3. Légalité des décisions : La décision d’éloignement été reconnue légale, car il a été établi qu’"l'illégalité alléguée du refus de titre de séjour ne peut entraîner l'annulation de la décision subséquente" d'éloignement.
Interprétations et citations légales
1. Article 8 de la Convention européenne des droits de l'homme : Cette disposition garantit le droit au respect de la vie privée et familiale. La cour a fait référence à ce texte en considérant qu'il n'y avait pas eu de méconnaissance de ce droit, affirmant que "le préfet n'a méconnu ni les stipulations de l'article 8 de la convention".
2. Article 6 de l'accord franco-algérien du 27 décembre 1968 : Le 5° de cet article stipule également des protections similaires pour les ressortissants algériens. Les juges ont soutenu que les droits de Mme B... n'avaient pas été violés : "le préfet n’a pas non plus commis une erreur manifeste dans l’appréciation des conséquences de sa décision".

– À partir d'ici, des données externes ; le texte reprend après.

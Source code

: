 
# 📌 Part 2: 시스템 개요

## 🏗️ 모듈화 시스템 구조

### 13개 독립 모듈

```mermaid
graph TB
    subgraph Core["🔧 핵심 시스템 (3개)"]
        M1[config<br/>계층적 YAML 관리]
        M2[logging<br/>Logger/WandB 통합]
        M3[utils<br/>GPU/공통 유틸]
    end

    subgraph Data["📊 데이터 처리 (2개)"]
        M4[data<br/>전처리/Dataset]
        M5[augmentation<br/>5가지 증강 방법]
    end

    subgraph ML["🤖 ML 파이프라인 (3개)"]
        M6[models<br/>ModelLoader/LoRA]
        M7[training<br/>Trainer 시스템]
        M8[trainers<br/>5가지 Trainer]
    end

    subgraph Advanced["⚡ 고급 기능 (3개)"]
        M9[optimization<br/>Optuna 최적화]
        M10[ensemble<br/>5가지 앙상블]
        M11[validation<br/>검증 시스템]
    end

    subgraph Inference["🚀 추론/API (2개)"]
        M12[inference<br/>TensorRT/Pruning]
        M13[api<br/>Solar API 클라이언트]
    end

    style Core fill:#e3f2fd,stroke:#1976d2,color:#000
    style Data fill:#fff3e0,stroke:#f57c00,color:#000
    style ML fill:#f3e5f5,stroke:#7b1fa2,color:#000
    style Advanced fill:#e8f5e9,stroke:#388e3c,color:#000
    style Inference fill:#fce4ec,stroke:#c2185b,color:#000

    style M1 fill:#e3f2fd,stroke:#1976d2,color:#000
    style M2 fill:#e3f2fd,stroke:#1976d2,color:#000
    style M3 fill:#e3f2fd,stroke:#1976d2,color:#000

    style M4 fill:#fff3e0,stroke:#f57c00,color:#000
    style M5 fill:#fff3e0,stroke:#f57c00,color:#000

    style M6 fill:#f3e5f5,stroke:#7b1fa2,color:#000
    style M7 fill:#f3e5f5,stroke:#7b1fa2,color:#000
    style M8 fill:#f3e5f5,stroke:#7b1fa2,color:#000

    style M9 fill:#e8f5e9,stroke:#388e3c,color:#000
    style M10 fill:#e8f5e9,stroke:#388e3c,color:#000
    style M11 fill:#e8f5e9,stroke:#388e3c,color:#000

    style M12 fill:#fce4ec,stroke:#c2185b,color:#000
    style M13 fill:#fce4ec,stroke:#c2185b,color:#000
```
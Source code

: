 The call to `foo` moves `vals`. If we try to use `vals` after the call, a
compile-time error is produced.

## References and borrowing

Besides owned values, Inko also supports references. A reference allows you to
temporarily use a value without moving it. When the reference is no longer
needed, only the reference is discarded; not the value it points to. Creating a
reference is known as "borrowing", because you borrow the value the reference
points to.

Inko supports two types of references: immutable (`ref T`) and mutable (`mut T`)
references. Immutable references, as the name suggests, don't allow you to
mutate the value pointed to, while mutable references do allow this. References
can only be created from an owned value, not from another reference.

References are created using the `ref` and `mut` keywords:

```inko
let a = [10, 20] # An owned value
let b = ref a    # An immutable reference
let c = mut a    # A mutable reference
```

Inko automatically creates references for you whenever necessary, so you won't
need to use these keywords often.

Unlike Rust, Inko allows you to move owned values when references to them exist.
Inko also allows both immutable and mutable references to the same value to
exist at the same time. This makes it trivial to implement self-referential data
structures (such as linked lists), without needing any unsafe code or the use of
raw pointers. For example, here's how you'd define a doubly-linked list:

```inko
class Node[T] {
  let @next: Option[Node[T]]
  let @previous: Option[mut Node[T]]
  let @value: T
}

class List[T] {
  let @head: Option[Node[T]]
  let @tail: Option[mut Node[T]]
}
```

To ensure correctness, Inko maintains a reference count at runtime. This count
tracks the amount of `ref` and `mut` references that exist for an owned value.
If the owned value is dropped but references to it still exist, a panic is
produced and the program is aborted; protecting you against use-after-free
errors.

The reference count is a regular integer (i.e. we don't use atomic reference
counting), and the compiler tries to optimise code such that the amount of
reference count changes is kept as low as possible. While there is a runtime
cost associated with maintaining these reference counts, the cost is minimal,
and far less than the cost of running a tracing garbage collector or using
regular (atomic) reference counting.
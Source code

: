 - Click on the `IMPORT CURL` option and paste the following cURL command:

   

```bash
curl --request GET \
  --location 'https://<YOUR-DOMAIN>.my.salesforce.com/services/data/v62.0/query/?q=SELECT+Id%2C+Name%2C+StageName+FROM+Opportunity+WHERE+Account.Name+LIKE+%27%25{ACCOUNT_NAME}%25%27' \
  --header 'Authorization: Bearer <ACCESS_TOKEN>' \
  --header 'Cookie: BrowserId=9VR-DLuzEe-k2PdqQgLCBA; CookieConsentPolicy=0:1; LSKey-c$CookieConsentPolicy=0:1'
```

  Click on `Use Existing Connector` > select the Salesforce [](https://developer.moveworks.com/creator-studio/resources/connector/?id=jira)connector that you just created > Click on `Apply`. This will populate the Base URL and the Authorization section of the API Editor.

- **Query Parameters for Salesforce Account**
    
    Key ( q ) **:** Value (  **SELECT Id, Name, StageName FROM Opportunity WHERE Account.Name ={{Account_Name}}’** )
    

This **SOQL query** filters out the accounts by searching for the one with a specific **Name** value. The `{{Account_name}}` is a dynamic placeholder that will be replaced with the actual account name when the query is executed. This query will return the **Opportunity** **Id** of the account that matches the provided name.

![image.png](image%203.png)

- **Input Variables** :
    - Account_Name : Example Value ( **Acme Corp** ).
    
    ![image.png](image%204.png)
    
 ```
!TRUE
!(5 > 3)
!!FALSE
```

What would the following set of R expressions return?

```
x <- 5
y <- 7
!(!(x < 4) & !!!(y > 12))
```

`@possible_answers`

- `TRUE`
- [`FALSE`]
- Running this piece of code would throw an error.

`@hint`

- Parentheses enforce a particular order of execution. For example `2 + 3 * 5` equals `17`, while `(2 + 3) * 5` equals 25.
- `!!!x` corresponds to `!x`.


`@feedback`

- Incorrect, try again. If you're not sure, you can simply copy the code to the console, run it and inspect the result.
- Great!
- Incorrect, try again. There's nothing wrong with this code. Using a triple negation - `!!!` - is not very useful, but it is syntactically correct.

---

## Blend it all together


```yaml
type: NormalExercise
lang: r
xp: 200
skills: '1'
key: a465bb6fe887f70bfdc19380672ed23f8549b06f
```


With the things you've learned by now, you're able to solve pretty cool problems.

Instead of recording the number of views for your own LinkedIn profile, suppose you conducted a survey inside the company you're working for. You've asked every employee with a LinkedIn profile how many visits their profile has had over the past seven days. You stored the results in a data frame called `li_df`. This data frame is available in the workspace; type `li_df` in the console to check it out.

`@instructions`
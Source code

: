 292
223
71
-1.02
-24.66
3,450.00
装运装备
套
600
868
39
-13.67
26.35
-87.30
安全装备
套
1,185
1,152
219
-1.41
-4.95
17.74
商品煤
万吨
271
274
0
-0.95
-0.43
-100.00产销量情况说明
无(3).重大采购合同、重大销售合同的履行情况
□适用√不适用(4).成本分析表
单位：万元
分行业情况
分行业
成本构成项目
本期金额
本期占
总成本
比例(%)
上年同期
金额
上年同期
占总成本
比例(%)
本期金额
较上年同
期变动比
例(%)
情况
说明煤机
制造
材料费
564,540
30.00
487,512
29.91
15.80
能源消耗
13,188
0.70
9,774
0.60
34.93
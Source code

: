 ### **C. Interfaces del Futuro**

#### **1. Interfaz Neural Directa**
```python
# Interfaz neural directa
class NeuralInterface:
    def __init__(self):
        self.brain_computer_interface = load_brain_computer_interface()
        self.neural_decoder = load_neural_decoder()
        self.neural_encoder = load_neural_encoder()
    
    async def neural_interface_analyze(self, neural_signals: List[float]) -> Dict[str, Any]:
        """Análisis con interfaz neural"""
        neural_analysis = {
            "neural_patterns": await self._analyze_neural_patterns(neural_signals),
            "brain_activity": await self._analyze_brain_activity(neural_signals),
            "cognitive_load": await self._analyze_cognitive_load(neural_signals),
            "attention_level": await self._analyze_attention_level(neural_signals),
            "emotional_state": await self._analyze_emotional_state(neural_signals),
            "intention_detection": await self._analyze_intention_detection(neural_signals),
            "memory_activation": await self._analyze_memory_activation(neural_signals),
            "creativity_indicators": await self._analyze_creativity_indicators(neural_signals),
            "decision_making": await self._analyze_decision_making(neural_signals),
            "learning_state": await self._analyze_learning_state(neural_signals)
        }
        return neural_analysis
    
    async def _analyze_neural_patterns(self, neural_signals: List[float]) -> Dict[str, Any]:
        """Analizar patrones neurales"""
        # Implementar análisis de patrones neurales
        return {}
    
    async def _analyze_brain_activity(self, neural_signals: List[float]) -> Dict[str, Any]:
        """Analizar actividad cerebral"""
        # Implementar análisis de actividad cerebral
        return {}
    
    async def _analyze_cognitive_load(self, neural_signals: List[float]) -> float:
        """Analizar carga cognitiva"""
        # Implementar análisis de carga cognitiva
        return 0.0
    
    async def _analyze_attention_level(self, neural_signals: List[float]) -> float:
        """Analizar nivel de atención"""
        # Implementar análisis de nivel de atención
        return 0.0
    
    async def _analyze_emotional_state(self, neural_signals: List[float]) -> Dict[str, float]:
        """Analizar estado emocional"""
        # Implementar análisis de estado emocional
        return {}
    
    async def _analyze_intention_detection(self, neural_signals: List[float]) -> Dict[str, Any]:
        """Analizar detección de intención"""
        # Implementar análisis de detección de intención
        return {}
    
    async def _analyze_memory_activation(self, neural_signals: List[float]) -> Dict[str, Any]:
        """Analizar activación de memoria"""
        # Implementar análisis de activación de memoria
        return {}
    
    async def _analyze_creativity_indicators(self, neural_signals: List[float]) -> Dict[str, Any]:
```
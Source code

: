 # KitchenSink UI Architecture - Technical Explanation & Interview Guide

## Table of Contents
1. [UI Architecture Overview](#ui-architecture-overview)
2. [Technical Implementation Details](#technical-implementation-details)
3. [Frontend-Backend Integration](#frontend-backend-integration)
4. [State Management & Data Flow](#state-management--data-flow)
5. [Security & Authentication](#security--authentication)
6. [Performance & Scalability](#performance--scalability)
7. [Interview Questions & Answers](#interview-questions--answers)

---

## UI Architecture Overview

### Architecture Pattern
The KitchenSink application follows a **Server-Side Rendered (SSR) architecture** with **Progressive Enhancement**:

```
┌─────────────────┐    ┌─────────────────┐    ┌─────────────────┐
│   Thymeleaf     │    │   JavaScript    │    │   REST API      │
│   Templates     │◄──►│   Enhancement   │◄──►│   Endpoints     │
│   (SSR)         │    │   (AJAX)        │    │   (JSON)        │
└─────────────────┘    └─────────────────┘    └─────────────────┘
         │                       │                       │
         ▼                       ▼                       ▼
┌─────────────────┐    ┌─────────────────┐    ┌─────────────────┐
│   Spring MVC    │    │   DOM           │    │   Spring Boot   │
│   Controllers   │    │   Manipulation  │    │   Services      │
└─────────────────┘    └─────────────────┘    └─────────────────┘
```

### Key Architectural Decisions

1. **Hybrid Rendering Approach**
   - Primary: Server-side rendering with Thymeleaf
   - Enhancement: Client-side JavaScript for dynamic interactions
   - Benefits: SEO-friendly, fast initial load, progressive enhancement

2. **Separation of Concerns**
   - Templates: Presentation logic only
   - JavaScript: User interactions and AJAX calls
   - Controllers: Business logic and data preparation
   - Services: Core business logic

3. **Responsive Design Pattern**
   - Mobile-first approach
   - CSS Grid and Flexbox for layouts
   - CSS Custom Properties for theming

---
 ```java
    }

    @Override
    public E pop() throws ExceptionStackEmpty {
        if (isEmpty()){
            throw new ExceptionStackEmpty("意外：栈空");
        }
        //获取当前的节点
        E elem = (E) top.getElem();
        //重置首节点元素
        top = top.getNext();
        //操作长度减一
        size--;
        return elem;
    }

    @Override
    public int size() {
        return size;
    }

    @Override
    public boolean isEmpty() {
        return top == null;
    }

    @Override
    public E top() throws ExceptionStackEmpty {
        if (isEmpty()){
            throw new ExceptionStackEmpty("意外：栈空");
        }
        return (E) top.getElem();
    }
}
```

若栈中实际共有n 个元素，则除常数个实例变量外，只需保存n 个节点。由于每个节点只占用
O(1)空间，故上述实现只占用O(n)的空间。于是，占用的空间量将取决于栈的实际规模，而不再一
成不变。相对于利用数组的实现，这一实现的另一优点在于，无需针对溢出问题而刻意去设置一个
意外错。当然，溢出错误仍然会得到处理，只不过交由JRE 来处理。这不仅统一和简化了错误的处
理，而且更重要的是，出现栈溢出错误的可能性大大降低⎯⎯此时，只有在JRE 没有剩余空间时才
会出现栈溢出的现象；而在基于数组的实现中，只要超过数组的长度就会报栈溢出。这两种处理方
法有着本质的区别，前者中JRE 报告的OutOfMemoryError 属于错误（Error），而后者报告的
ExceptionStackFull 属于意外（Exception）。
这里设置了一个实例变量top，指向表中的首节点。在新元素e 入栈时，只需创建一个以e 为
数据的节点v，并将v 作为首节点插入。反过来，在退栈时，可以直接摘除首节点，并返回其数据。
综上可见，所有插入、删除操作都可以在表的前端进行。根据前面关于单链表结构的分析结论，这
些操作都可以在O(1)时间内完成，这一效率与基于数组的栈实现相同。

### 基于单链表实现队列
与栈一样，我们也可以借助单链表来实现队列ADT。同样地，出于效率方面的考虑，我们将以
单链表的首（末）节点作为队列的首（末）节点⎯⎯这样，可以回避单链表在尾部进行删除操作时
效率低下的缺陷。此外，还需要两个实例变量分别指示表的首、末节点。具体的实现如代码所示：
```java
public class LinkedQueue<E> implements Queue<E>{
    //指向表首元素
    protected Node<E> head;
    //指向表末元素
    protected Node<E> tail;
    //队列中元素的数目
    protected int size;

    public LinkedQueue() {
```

3. Code de justice administrative - Article L. 761-1 : La cour a rejeté la demande d’indemnisation au titre de cet article, citant : "en conséquence de ce qui vient d’être dit, les conclusions de Mme B... tendant au prononcé d'une injonction, sous astreinte, à l'adresse du préfet, et à l'application des dispositions de l'article L. 761-1... ne peuvent qu'être rejetées".
Cette décision souligne l'importance de l'examen de la situation personnelle dans les décisions d'éloignement, tout en confirmait aussi les droits liés aux traités internationaux applicables, démontrant ainsi l'équilibre entre les impératifs administratifs et les droits individuels.